◆ TASK BRIEF: Gather, from the listing beneath this task, every line holding the string "section".

◆ DATA SHOWN:
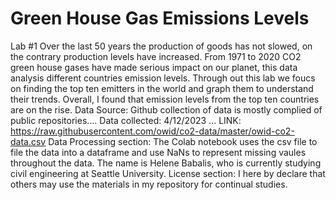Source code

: # Green House Gas Emissions Levels
Lab #1
Over the last 50 years the production of goods has not slowed, on the contrary production levels have increased. From 1971 to 2020 CO2 green house gases have made serious impact on our planet, this data analysis different countries emission levels. Through out this lab we foucs on finding the top ten emitters in the world and graph them to understand their trends. Overall, I found that emission levels from the top ten countries are on the rise.
Data Source: Github collection of data is mostly complied of public repositories.... Data collected: 4/12/2023 ... LINK: https://raw.githubusercontent.com/owid/co2-data/master/owid-co2-data.csv
Data Processing section: The Colab notebook uses the csv file to file the data into a dataframe and use NaNs to represent missing vaules throughout the data.
The name is Helene Babalis, who is currently studying civil engineering at Seattle University.
License section: I here by declare that others may use the materials in my repository for continual studies.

◆ ANSWER BOX:
Data Processing section: The Colab notebook uses the csv file to file the data into a dataframe and use NaNs to represent missing vaules throughout the data.
License section: I here by declare that others may use the materials in my repository for continual studies.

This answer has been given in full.